:: YOUR TASK ::
Please copy each line in the records below that contains the string "aRegex".
[DATA SUPPLIED — start]
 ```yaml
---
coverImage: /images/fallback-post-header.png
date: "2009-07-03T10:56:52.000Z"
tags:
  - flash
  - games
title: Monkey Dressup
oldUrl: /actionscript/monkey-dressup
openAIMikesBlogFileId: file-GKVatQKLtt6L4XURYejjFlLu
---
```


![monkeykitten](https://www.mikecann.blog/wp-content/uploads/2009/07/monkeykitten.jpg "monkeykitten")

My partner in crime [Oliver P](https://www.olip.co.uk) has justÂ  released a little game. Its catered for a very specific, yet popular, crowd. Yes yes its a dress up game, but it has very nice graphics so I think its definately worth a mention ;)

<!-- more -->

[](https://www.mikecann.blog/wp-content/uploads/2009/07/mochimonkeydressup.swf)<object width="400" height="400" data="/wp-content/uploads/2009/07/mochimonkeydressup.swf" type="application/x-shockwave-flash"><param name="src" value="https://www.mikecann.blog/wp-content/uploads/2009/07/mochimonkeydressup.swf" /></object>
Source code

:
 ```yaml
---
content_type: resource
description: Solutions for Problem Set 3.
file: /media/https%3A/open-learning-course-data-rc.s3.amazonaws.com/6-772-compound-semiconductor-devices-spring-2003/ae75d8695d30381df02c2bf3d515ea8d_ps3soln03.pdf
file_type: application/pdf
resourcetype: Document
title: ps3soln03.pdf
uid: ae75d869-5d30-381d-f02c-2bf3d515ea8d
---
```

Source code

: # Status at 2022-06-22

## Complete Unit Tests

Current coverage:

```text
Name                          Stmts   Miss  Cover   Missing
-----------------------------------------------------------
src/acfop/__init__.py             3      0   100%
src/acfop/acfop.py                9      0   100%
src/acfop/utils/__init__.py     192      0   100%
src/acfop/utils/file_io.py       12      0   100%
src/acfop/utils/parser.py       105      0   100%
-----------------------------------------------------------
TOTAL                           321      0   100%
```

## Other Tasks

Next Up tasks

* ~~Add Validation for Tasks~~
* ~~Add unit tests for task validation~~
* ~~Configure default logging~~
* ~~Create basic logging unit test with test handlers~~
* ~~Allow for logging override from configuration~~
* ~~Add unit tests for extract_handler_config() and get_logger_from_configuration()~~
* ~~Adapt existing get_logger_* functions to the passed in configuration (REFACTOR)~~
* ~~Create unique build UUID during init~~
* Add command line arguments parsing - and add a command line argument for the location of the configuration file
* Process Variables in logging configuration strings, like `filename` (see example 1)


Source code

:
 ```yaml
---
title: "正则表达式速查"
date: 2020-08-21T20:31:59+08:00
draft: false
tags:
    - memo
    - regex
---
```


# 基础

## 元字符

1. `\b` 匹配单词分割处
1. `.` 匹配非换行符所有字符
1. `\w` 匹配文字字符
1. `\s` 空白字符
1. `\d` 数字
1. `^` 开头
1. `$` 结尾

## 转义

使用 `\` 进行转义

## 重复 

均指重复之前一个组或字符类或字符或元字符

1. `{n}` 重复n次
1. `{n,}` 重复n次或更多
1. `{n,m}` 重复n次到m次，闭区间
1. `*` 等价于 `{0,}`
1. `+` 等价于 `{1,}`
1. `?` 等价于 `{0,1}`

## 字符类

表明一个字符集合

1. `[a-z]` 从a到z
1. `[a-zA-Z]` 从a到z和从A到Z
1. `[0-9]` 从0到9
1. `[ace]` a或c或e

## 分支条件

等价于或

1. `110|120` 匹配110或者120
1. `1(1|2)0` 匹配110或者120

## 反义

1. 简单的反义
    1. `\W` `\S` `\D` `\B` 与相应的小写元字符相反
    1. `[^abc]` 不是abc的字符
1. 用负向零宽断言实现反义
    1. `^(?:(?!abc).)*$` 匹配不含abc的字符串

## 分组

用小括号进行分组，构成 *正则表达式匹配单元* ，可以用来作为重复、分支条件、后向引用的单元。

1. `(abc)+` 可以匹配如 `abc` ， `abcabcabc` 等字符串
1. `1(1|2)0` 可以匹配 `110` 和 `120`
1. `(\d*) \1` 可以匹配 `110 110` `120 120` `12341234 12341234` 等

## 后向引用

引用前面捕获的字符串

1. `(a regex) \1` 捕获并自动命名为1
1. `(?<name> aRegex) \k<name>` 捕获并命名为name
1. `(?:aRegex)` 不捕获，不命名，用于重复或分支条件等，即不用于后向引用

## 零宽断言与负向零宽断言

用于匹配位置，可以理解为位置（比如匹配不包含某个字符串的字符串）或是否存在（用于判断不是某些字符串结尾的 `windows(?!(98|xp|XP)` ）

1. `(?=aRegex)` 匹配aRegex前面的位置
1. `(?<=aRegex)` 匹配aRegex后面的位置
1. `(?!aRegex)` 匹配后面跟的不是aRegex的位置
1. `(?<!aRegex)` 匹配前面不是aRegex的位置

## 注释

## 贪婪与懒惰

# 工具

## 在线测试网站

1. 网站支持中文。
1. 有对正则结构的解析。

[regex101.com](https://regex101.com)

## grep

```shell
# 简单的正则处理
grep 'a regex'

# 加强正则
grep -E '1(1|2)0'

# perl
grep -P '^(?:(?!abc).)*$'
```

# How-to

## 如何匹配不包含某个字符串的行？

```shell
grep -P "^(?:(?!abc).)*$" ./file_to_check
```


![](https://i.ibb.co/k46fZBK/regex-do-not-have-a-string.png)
[DATA SUPPLIED — finish]
:: ANSWER FOR THIS EXERCISE ::
1. `(?<name> aRegex) \k<name>` 捕获并命名为name
1. `(?:aRegex)` 不捕获，不命名，用于重复或分支条件等，即不用于后向引用
1. `(?=aRegex)` 匹配aRegex前面的位置
1. `(?<=aRegex)` 匹配aRegex后面的位置
1. `(?!aRegex)` 匹配后面跟的不是aRegex的位置
1. `(?<!aRegex)` 匹配前面不是aRegex的位置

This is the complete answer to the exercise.